__Input data__:
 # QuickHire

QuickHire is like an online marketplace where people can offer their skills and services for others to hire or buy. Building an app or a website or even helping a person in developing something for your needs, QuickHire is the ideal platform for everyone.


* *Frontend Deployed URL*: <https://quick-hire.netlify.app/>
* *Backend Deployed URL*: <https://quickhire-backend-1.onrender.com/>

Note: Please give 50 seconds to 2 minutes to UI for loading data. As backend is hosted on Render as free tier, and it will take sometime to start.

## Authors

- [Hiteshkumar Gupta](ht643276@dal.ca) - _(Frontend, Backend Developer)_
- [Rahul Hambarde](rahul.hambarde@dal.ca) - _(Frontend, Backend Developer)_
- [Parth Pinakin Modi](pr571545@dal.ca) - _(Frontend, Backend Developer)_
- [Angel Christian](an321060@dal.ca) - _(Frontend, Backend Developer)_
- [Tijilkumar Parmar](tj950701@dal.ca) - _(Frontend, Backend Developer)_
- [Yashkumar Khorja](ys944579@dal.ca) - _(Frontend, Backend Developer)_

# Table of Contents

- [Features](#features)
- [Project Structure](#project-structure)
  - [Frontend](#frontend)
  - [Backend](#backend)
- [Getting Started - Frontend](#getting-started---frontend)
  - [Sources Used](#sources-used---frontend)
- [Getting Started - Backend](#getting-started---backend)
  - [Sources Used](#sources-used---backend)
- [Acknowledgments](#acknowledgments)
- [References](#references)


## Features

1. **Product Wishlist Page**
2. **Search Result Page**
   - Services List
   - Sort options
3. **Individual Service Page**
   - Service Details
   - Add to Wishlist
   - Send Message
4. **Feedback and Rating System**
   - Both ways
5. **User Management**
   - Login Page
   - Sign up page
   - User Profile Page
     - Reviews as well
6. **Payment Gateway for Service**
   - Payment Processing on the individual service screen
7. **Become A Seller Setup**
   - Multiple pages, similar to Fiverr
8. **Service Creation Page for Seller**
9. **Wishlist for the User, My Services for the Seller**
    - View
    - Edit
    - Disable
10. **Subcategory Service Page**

__Your objective__: Set down only these lines, exactly: the line containing "- Login Page" and each line after it, through the end of the listing.

__Reply to the exercise__:
   - Login Page
   - Sign up page
   - User Profile Page
     - Reviews as well
6. **Payment Gateway for Service**
   - Payment Processing on the individual service screen
7. **Become A Seller Setup**
   - Multiple pages, similar to Fiverr
8. **Service Creation Page for Seller**
9. **Wishlist for the User, My Services for the Seller**
    - View
    - Edit
    - Disable
10. **Subcategory Service Page**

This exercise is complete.